[Document images with source code]
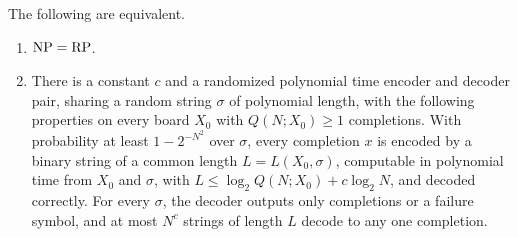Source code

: \begin{theorem}
\label{thm:coding}
The following are equivalent.
\begin{enumerate}
\item $\NP = \RP$.
\item There is a constant $c$ and a randomized polynomial time encoder and decoder pair, sharing a random string $\sigma$ of polynomial length, with the following properties on every board $X_0$ with $Q(N; X_0) \ge 1$ completions. With probability at least $1 - 2^{-N^2}$ over $\sigma$, every completion $x$ is encoded by a binary string of a common length $L = L(X_0, \sigma)$, computable in polynomial time from $X_0$ and $\sigma$, with $L \le \log_2 Q(N; X_0) + c \log_2 N$, and decoded correctly. For every $\sigma$, the decoder outputs only completions or a failure symbol, and at most $N^c$ strings of length $L$ decode to any one completion.
\end{enumerate}
\end{theorem}

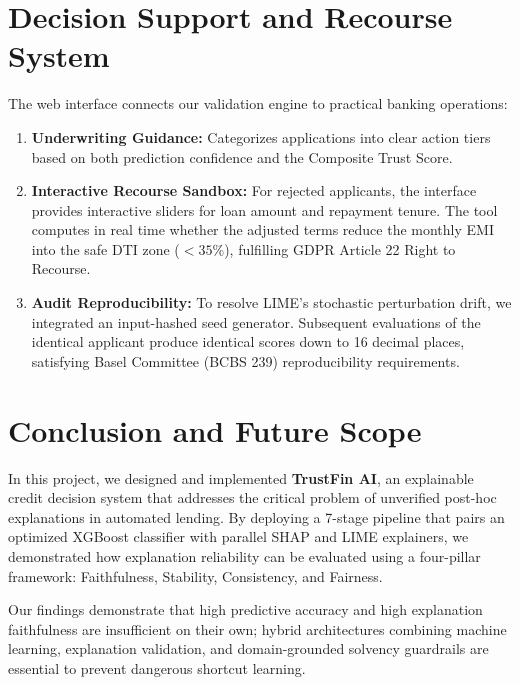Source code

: \documentclass[conference]{IEEEtran}
\begin{document}
\section{Decision Support and Recourse System}
The web interface connects our validation engine to practical banking operations:
\begin{enumerate}
    \item \textbf{Underwriting Guidance:} Categorizes applications into clear action tiers based on both prediction confidence and the Composite Trust Score.
    \item \textbf{Interactive Recourse Sandbox:} For rejected applicants, the interface provides interactive sliders for loan amount and repayment tenure. The tool computes in real time whether the adjusted terms reduce the monthly EMI into the safe DTI zone ($< 35\%$), fulfilling GDPR Article 22 Right to Recourse.
    \item \textbf{Audit Reproducibility:} To resolve LIME's stochastic perturbation drift, we integrated an input-hashed seed generator. Subsequent evaluations of the identical applicant produce identical scores down to 16 decimal places, satisfying Basel Committee (BCBS 239) reproducibility requirements.
\end{enumerate}

\section{Conclusion and Future Scope}
In this project, we designed and implemented \textbf{TrustFin AI}, an explainable credit decision system that addresses the critical problem of unverified post-hoc explanations in automated lending. By deploying a 7-stage pipeline that pairs an optimized XGBoost classifier with parallel SHAP and LIME explainers, we demonstrated how explanation reliability can be evaluated using a four-pillar framework: Faithfulness, Stability, Consistency, and Fairness.

Our findings demonstrate that high predictive accuracy and high explanation faithfulness are insufficient on their own; hybrid architectures combining machine learning, explanation validation, and domain-grounded solvency guardrails are essential to prevent dangerous shortcut learning.
\end{document}
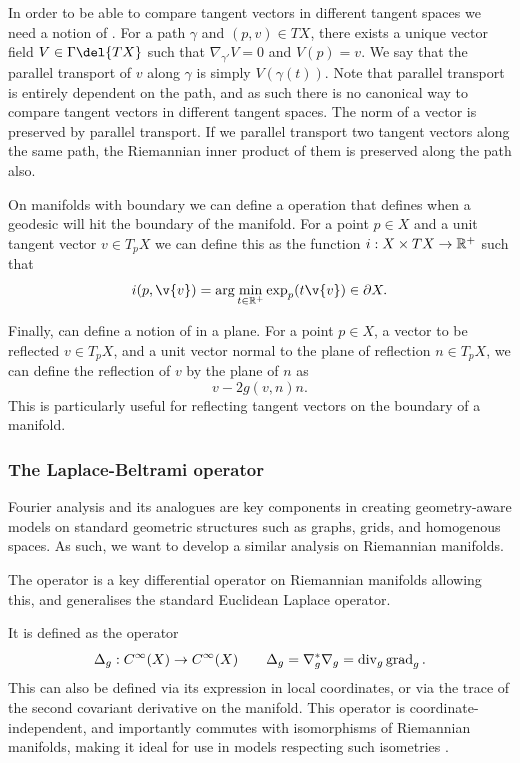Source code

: In order to be able to compare tangent vectors in different tangent spaces we need a notion of .
For a path \(\gamma\) and \((p, v) \in TX\), there exists a unique vector field \(V \in \Gamma\del{TX}\) such that \(\nabla_{\gamma'}V = 0\) and \(V(p) = v\).
We say that the parallel transport of \(v\) along \(\gamma\) is simply \(V(\gamma(t))\).
Note that parallel transport is entirely dependent on the path, and as such there is no canonical way to compare tangent vectors in different tangent spaces.
The norm of a vector is preserved by parallel transport.
If we parallel transport two tangent vectors along the same path, the Riemannian inner product of them is preserved along the path also.

On manifolds with boundary we can define a  operation that defines when a geodesic will hit the boundary of the manifold.
For a point \(p\in X\) and a unit tangent vector \(v\in T_pX\) we can define this as the function \(i: X\x TX \to \R^+\) such that 
\[
	i(p, \v{v}) = \arg\min_{t\in\R^+} \exp_p(t\v{v}) \in \partial X.
\]

Finally, can define a notion of  in a plane.
For a point \(p\in X\), a vector to be reflected \(v\in T_pX\), and a unit vector normal to the plane of reflection \(n\in T_pX\), we can define the reflection of \(v\) by the plane of \(n\) as
\[v - 2 g(v, n) n.\]
This is particularly useful for reflecting tangent vectors on the boundary of a manifold.

\subsubsection{The Laplace-Beltrami operator}

Fourier analysis and its analogues are key components in creating geometry-aware models on standard geometric structures such as graphs, grids, and homogenous spaces.
As such, we want to develop a similar analysis on Riemannian manifolds.

The  operator is a key differential operator on Riemannian manifolds allowing this, and generalises the standard Euclidean Laplace operator.

It is defined as the operator
\[\Delta_g: C^\infty(X)\to C^\infty(X) \quad\quad\Delta_g = \nabla^*_g \nabla_g = \dive_g \grad_g.\]
This can also be defined via its expression in local coordinates, or via the trace of the second covariant derivative on the manifold.
This operator is coordinate-independent, and importantly commutes with isomorphisms of Riemannian manifolds, making it ideal for use in models respecting such isometries \cite[p. 46]{canzani2013analysis}.

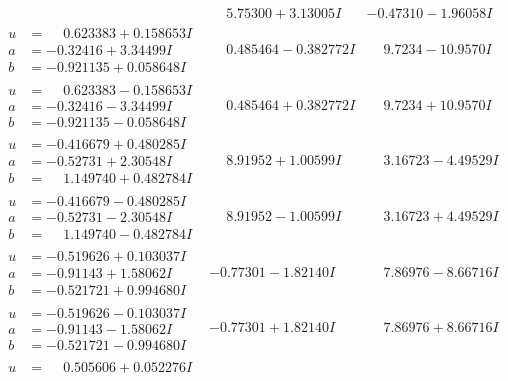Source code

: \documentclass[1p]{elsarticle_modified}
\theoremstyle{definition}
\begin{document}
$$\begin{array}{c|c|c}
 & \phantom{-}5.75300 + 3.13005 I & -0.47310 - 1.96058 I \\ \hline\begin{aligned}
u &= \phantom{-}0.623383 + 0.158653 I \\
a &= -0.32416 + 3.34499 I \\
b &= -0.921135 + 0.058648 I\end{aligned}
 & \phantom{-}0.485464 - 0.382772 I & \phantom{-}9.7234 - 10.9570 I \\ \hline\begin{aligned}
u &= \phantom{-}0.623383 - 0.158653 I \\
a &= -0.32416 - 3.34499 I \\
b &= -0.921135 - 0.058648 I\end{aligned}
 & \phantom{-}0.485464 + 0.382772 I & \phantom{-}9.7234 + 10.9570 I \\ \hline\begin{aligned}
u &= -0.416679 + 0.480285 I \\
a &= -0.52731 + 2.30548 I \\
b &= \phantom{-}1.149740 + 0.482784 I\end{aligned}
 & \phantom{-}8.91952 + 1.00599 I & \phantom{-}3.16723 - 4.49529 I \\ \hline\begin{aligned}
u &= -0.416679 - 0.480285 I \\
a &= -0.52731 - 2.30548 I \\
b &= \phantom{-}1.149740 - 0.482784 I\end{aligned}
 & \phantom{-}8.91952 - 1.00599 I & \phantom{-}3.16723 + 4.49529 I \\ \hline\begin{aligned}
u &= -0.519626 + 0.103037 I \\
a &= -0.91143 + 1.58062 I \\
b &= -0.521721 + 0.994680 I\end{aligned}
 & -0.77301 - 1.82140 I & \phantom{-}7.86976 - 8.66716 I \\ \hline\begin{aligned}
u &= -0.519626 - 0.103037 I \\
a &= -0.91143 - 1.58062 I \\
b &= -0.521721 - 0.994680 I\end{aligned}
 & -0.77301 + 1.82140 I & \phantom{-}7.86976 + 8.66716 I \\ \hline\begin{aligned}
u &= \phantom{-}0.505606 + 0.052276 I \\

\end{aligned}
\end{array}$$
\end{document}
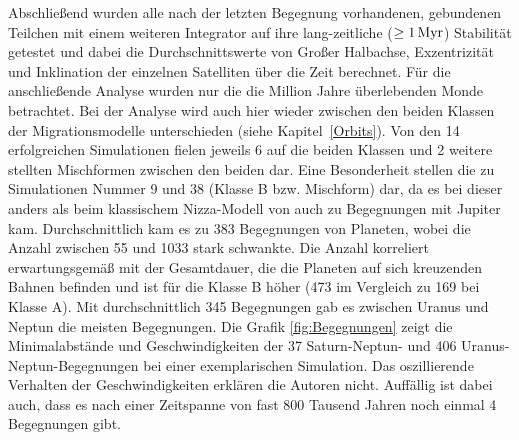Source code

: \documentclass[12pt,a4paper,twoside]{article}
\renewcommand{\cite}{\citep}
\newcommand{\refsec}[1]{siehe Kapitel~\ref{#1}}
\begin{document}
Abschließend wurden alle nach der letzten Begegnung vorhandenen, gebundenen Teilchen mit einem weiteren Integrator %
auf ihre lang-zeitliche ($\geq \unit[1]{Myr}$) Stabilität getestet %
und dabei die Durchschnittswerte von Großer Halbachse, Exzentrizität und Inklination der einzelnen Satelliten über die Zeit berechnet.
Für die anschließende Analyse wurden nur die die Million Jahre überlebenden Monde betrachtet\cite{Nesvorny2007}. %
Bei der Analyse wird auch hier wieder zwischen den beiden Klassen der Migrationsmodelle unterschieden (\refsec{Orbits}).
Von den 14 erfolgreichen Simulationen fielen jeweils 6 auf die beiden Klassen und 2 weitere stellten Mischformen zwischen den beiden dar. Eine Besonderheit stellen die zu Simulationen Nummer 9 und 38 (Klasse B bzw. Mischform) dar, da es bei dieser anders als beim klassischem Nizza-Modell von \cite{Tsiganis2005} auch zu Begegnungen mit Jupiter kam.
Durchschnittlich kam es zu 383 Begegnungen von Planeten, wobei die Anzahl zwischen 55 und 1033 stark schwankte.
Die Anzahl korreliert erwartungsgemäß mit der Gesamtdauer, die die Planeten auf sich kreuzenden Bahnen befinden und ist für die Klasse B höher (473 im Vergleich zu 169 bei Klasse A).
Mit durchschnittlich 345 Begegnungen gab es zwischen Uranus und Neptun die meisten Begegnungen\cite{Nesvorny2007}. %
Die Grafik \ref{fig:Begegnungen} zeigt die Minimalabstände und Geschwindigkeiten der 37 Saturn-Neptun- und 406 Uranus-Neptun-Begegnungen bei einer exemplarischen Simulation.
Das oszillierende Verhalten der Geschwindigkeiten erklären die Autoren nicht.
Auffällig ist dabei auch, dass es nach einer Zeitspanne von fast 800 Tausend Jahren noch einmal 4 Begegnungen gibt\cite{Nesvorny2007}.
\end{document}
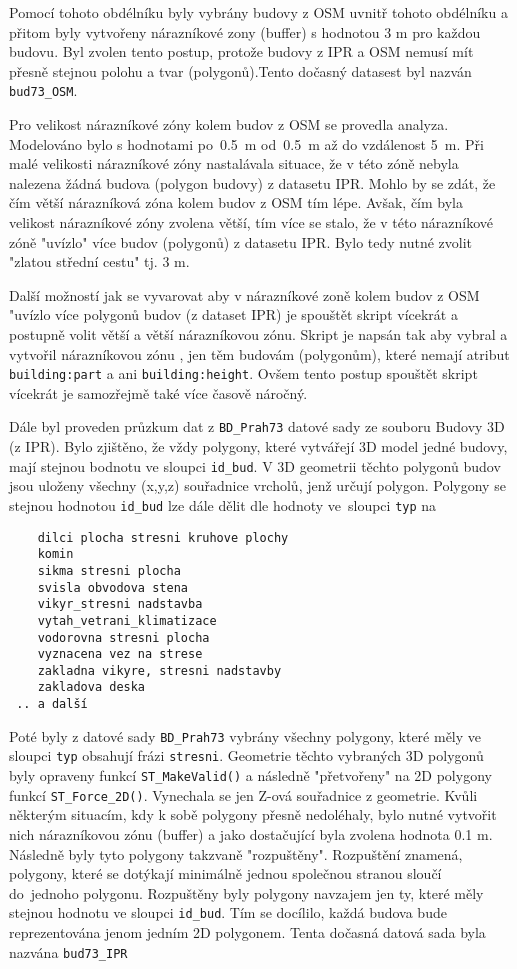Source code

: Pomocí tohoto obdélníku byly vybrány budovy z OSM uvnitř tohoto obdélníku
a přitom byly vytvořeny nárazníkové zony (buffer) s hodnotou 3 m pro každou budovu.
Byl zvolen tento postup, protože budovy z IPR a OSM nemusí mít přesně stejnou
polohu a tvar (polygonů).Tento dočasný datasest byl nazván {\tt bud73\_OSM}.

Pro velikost nárazníkové zóny kolem budov z OSM se provedla analyza.
Modelováno bylo s hodnotami po~0.5~m od~0.5~m až do vzdálenost 5~m.
Při malé velikosti nárazníkové zóny nastalávala situace,
že v této zóně nebyla nalezena žádná budova (polygon budovy) z datasetu IPR.
Mohlo by se zdát, že čím větší nárazníková zóna kolem budov z OSM tím lépe.
Avšak, čím byla velikost nárazníkové zóny zvolena větší, tím více se stalo,
že v této nárazníkové zóně "uvízlo" více budov (polygonů) z datasetu IPR.
Bylo tedy nutné zvolit "zlatou střední cestu" tj. 3 m.

Další možností jak se vyvarovat aby v nárazníkové zoně kolem budov z OSM "uvízlo více
polygonů budov (z dataset IPR) je spouštět skript vícekrát a postupně volit větší
a větší nárazníkovou zónu. Skript je napsán tak aby vybral a vytvořil nárazníkovou zónu
, jen těm budovám (polygonům), které nemají atribut {\tt building:part} a ani
{\tt building:height}. Ovšem tento postup spouštět skript vícekrát je samozřejmě také
více časově náročný.

Dále byl proveden průzkum dat z {\tt BD\_Prah73} datové sady ze souboru Budovy 3D (z IPR).
Bylo zjištěno, že vždy polygony, které vytvářejí 3D model jedné budovy,
mají stejnou bodnotu ve sloupci {\tt id\_bud}.
V 3D geometrii těchto polygonů budov jsou uloženy všechny (x,y,z) souřadnice
vrcholů, jenž určují polygon.
Polygony se stejnou hodnotou {\tt id\_bud} lze dále dělit dle hodnoty
ve~sloupci {\tt typ} na
\begin{verbatim}
    dilci plocha stresni kruhove plochy
    komin
    sikma stresni plocha
    svisla obvodova stena
    vikyr_stresni nadstavba
    vytah_vetrani_klimatizace
    vodorovna stresni plocha
    vyznacena vez na strese
    zakladna vikyre, stresni nadstavby
    zakladova deska
 .. a další
\end{verbatim}

Poté byly z datové sady {\tt BD\_Prah73} vybrány všechny polygony, které
měly ve sloupci {\tt typ} obsahují frázi {\tt stresni}.
Geometrie těchto vybraných 3D polygonů byly opraveny funkcí {\tt ST\_MakeValid()}
a následně "přetvořeny" na 2D polygony funkcí {\tt ST\_Force\_2D()}.
Vynechala se jen Z-ová souřadnice z geometrie.
Kvůli některým situacím, kdy k sobě polygony přesně nedoléhaly, bylo nutné
vytvořit nich nárazníkovou zónu (buffer) a jako dostačující byla zvolena hodnota 0.1 m.
Následně byly tyto polygony takzvaně "rozpuštěny". Rozpuštění znamená,
polygony, které se dotýkají minimálně jednou společnou stranou sloučí
do~jednoho polygonu.
Rozpuštěny byly polygony navzajem jen ty, které měly stejnou hodnotu ve sloupci 
{\tt id\_bud}.
Tím se docílilo, každá budova bude reprezentována jenom jedním 2D polygonem.
Tenta dočasná datová sada byla nazvána {\tt bud73\_IPR}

Task description
Among the lines above, return those that hold the word "funkcí".

Response to the exercise
Geometrie těchto vybraných 3D polygonů byly opraveny funkcí {\tt ST\_MakeValid()}
a následně "přetvořeny" na 2D polygony funkcí {\tt ST\_Force\_2D()}.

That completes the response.